[THE RECORDS — start]

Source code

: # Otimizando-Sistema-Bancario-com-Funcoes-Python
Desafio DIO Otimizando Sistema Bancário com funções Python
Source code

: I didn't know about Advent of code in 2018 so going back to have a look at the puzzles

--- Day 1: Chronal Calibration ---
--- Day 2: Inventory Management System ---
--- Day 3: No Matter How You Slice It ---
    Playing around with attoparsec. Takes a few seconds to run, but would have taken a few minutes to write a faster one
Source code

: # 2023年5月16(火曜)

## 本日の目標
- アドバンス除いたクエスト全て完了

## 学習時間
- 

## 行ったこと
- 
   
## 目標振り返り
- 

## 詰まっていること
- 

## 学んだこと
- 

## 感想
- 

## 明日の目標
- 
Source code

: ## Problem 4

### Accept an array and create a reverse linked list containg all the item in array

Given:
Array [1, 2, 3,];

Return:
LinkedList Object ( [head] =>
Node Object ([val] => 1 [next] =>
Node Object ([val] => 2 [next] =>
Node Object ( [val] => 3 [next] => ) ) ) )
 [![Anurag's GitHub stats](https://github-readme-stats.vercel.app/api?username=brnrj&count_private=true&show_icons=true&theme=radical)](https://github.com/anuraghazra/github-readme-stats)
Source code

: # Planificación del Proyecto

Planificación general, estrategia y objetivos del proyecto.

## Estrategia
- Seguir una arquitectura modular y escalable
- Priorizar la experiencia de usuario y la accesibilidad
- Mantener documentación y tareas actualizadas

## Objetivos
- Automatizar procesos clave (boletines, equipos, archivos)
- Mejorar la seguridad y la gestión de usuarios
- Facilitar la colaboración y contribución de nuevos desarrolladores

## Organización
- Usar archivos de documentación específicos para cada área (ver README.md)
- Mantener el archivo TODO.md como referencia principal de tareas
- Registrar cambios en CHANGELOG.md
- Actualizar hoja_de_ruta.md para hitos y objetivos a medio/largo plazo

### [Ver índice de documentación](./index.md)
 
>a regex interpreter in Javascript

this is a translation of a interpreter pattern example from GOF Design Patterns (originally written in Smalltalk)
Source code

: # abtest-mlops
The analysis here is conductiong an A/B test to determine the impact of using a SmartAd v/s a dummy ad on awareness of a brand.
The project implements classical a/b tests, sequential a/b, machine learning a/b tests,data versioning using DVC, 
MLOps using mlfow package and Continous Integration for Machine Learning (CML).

[THE RECORDS — finish]

Please quote the records above exactly, without skipping a line.

Source code

: # Otimizando-Sistema-Bancario-com-Funcoes-Python
Desafio DIO Otimizando Sistema Bancário com funções Python
Source code

: I didn't know about Advent of code in 2018 so going back to have a look at the puzzles

--- Day 1: Chronal Calibration ---
--- Day 2: Inventory Management System ---
--- Day 3: No Matter How You Slice It ---
    Playing around with attoparsec. Takes a few seconds to run, but would have taken a few minutes to write a faster one
Source code

: # 2023年5月16(火曜)

## 本日の目標
- アドバンス除いたクエスト全て完了

## 学習時間
- 

## 行ったこと
- 
   
## 目標振り返り
- 

## 詰まっていること
- 

## 学んだこと
- 

## 感想
- 

## 明日の目標
- 
Source code

: ## Problem 4

### Accept an array and create a reverse linked list containg all the item in array

Given:
Array [1, 2, 3,];

Return:
LinkedList Object ( [head] =>
Node Object ([val] => 1 [next] =>
Node Object ([val] => 2 [next] =>
Node Object ( [val] => 3 [next] => ) ) ) )
 [![Anurag's GitHub stats](https://github-readme-stats.vercel.app/api?username=brnrj&count_private=true&show_icons=true&theme=radical)](https://github.com/anuraghazra/github-readme-stats)
Source code

: # Planificación del Proyecto

Planificación general, estrategia y objetivos del proyecto.

## Estrategia
- Seguir una arquitectura modular y escalable
- Priorizar la experiencia de usuario y la accesibilidad
- Mantener documentación y tareas actualizadas

## Objetivos
- Automatizar procesos clave (boletines, equipos, archivos)
- Mejorar la seguridad y la gestión de usuarios
- Facilitar la colaboración y contribución de nuevos desarrolladores

## Organización
- Usar archivos de documentación específicos para cada área (ver README.md)
- Mantener el archivo TODO.md como referencia principal de tareas
- Registrar cambios en CHANGELOG.md
- Actualizar hoja_de_ruta.md para hitos y objetivos a medio/largo plazo

### [Ver índice de documentación](./index.md)
 
>a regex interpreter in Javascript

this is a translation of a interpreter pattern example from GOF Design Patterns (originally written in Smalltalk)
Source code

: # abtest-mlops
The analysis here is conductiong an A/B test to determine the impact of using a SmartAd v/s a dummy ad on awareness of a brand.
The project implements classical a/b tests, sequential a/b, machine learning a/b tests,data versioning using DVC, 
MLOps using mlfow package and Continous Integration for Machine Learning (CML).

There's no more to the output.